Within the listing below, please show every line carrying the string "started".

DATA FOR PROCESSING: Begin

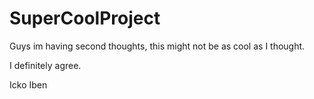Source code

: # SuperCoolProject

Guys im having second thoughts, this might not be as cool as I thought.

I definitely agree.

Icko Iben
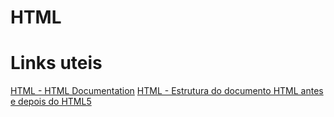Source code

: # HTML

# Links uteis

[HTML - HTML Documentation](https://developer.mozilla.org/pt-BR/docs/Web/HTML)
[HTML - Estrutura do documento HTML antes e depois do HTML5](https://html.com/document/#ixzz8I2py3eJ8)
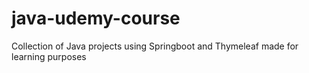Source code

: # java-udemy-course
Collection of Java projects using Springboot and Thymeleaf made for learning purposes
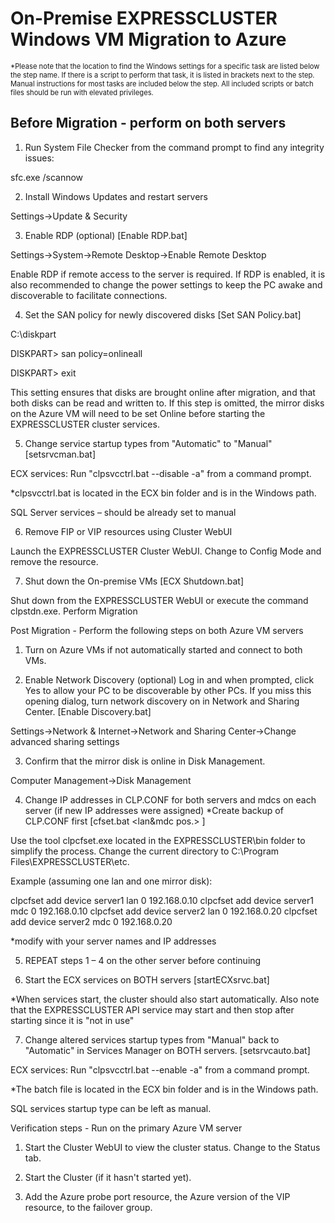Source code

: # On-Premise EXPRESSCLUSTER Windows VM Migration to Azure

 <span style="font-size:80%">*Please note that the location to find the Windows settings for a specific task are listed below the step name. If there is a script to perform that task, it is listed in brackets next to the step. Manual instructions for most tasks are included below the step. All included scripts or batch files should be run with elevated privileges.</span>

## Before Migration - perform on both servers

1.	Run System File Checker from the command prompt to find any integrity issues:

sfc.exe /scannow

2.	Install Windows Updates and restart servers

Settings->Update & Security

3.	Enable RDP (optional) [Enable RDP.bat]

Settings->System->Remote Desktop->Enable Remote Desktop

Enable RDP if remote access to the server is required. If RDP is enabled, it is also recommended to change the power settings to keep the PC awake and discoverable to facilitate connections.

4.	Set the SAN policy for newly discovered disks [Set SAN Policy.bat]

C:\diskpart

DISKPART> san policy=onlineall

DISKPART> exit

This setting ensures that disks are brought online after migration, and that both disks can be read and written to. If this step is omitted, the mirror disks on the Azure VM will need to be set Online before starting the EXPRESSCLUSTER cluster services.

5.	Change service startup types from "Automatic" to "Manual" [setsrvcman.bat]

ECX services:  Run "clpsvcctrl.bat --disable -a" from a command prompt.

*clpsvcctrl.bat is located in the ECX bin folder and is in the Windows path.

SQL Server services – should be already set to manual

6.	Remove FIP or VIP resources using Cluster WebUI

Launch the EXPRESSCLUSTER Cluster WebUI. Change to Config Mode and remove the resource.

7.	Shut down the On-premise VMs [ECX Shutdown.bat]

Shut down from the EXPRESSCLUSTER WebUI or execute the command clpstdn.exe.
Perform Migration

Post Migration - Perform the following steps on both Azure VM servers

1.	Turn on Azure VMs if not automatically started and connect to both VMs.

2.	Enable Network Discovery (optional)
Log in and when prompted, click Yes to allow your PC to be discoverable by other PCs. If you miss this opening dialog, turn network discovery on in Network and Sharing Center. [Enable Discovery.bat]

Settings->Network & Internet->Network and Sharing Center->Change advanced sharing settings

3.	Confirm that the mirror disk is online in Disk Management.

Computer Management->Disk Management

4.	Change IP addresses in CLP.CONF for both servers and mdcs on each server (if new IP addresses were assigned)
*Create backup of CLP.CONF first [cfset.bat <server name> <lan&mdc pos.> <IP address>]

Use the tool clpcfset.exe located in the EXPRESSCLUSTER\bin folder to simplify the process. Change the current directory to C:\Program Files\EXPRESSCLUSTER\etc. 

Example (assuming one lan and one mirror disk):

clpcfset add device server1 lan 0 192.168.0.10
clpcfset add device server1 mdc 0 192.168.0.10
clpcfset add device server2 lan 0 192.168.0.20
clpcfset add device server2 mdc 0 192.168.0.20

*modify with your server names and IP addresses

5.	REPEAT steps 1 – 4 on the other server before continuing

6.	Start the ECX services on BOTH servers [startECXsrvc.bat]

*When services start, the cluster should also start automatically. Also note that the EXPRESSCLUSTER API service may start and then stop after starting since it is "not in use"

7.	Change altered services startup types from "Manual" back to "Automatic" in Services Manager on BOTH servers. [setsrvcauto.bat]

ECX services:  Run "clpsvcctrl.bat --enable -a" from a command prompt.

*The batch file is located in the ECX bin folder and is in the Windows path.

SQL services startup type can be left as manual.


Verification steps - Run on the primary Azure VM server

1.	Start the Cluster WebUI to view the cluster status. Change to the Status tab.

2.	Start the Cluster (if it hasn't started yet).

3.	Add the Azure probe port resource, the Azure version of the VIP resource, to the failover group.
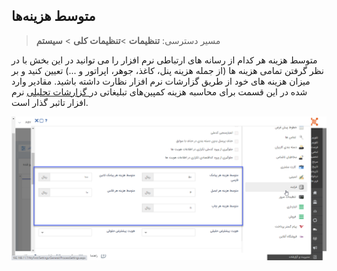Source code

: ## متوسط هزینه‌ها

> مسیر دسترسی:  **تنظیمات** >**تنظیمات کلی** > **سیستم** 

 متوسط هزینه هر کدام از رسانه های ارتباطی نرم افزار را می توانید در این بخش با در نظر گرفتن تمامی هزینه ها (از جمله هزینه پنل، کاغذ، جوهر، اپراتور و ...)  تعیین کنید و بر میزان هزینه های خود از طریق گزارشات نرم افزار نظارت داشته باشید. مقادیر وارد شده در این قسمت برای محاسبه هزینه کمپین‌های تبلیغاتی در[ گزارشات تحلیلی](https://github.com/1stco/PayamGostarDocs/blob/master/help%202.5.4/Management-and-reports/Analysis-reports/Analysis-reports.md) نرم افزار تاثبر گذار است. 
 
 ![](system(3).png)
 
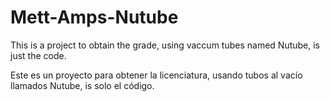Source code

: # Mett-Amps-Nutube
This is a project to obtain the grade, using vaccum tubes named Nutube, is just the code.

Este es un proyecto para obtener la licenciatura, usando tubos al vacío llamados Nutube, is solo el código.
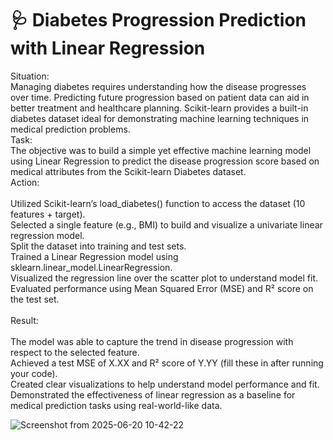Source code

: # 🩺 Diabetes Progression Prediction with Linear Regression
Situation:<br>
Managing diabetes requires understanding how the disease progresses over time. Predicting future progression based on patient data can aid in better treatment and healthcare planning. Scikit-learn provides a built-in diabetes dataset ideal for demonstrating machine learning techniques in medical prediction problems.
<br>
Task:<br>
The objective was to build a simple yet effective machine learning model using Linear Regression to predict the disease progression score based on medical attributes from the Scikit-learn Diabetes dataset.
<br>
Action:<br>
<br>
Utilized Scikit-learn’s load_diabetes() function to access the dataset (10 features + target).<br>
Selected a single feature (e.g., BMI) to build and visualize a univariate linear regression model.<br>
Split the dataset into training and test sets.<br>
Trained a Linear Regression model using sklearn.linear_model.LinearRegression.<br>
Visualized the regression line over the scatter plot to understand model fit.<br>
Evaluated performance using Mean Squared Error (MSE) and R² score on the test set.<br>
<br>
Result:<br>
<br>
The model was able to capture the trend in disease progression with respect to the selected feature.<br>
Achieved a test MSE of X.XX and R² score of Y.YY (fill these in after running your code).<br>
Created clear visualizations to help understand model performance and fit.<br>
Demonstrated the effectiveness of linear regression as a baseline for medical prediction tasks using real-world-like data.<br>

![Screenshot from 2025-06-20 10-42-22](https://github.com/user-attachments/assets/b409b3fe-784e-4960-8d71-324ce9426c27)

DATA FOR PROCESSING: End

= OUTPUT FOR THIS TASK =
1.	Turn on Azure VMs if not automatically started and connect to both VMs.
2.	Start the Cluster (if it hasn't started yet).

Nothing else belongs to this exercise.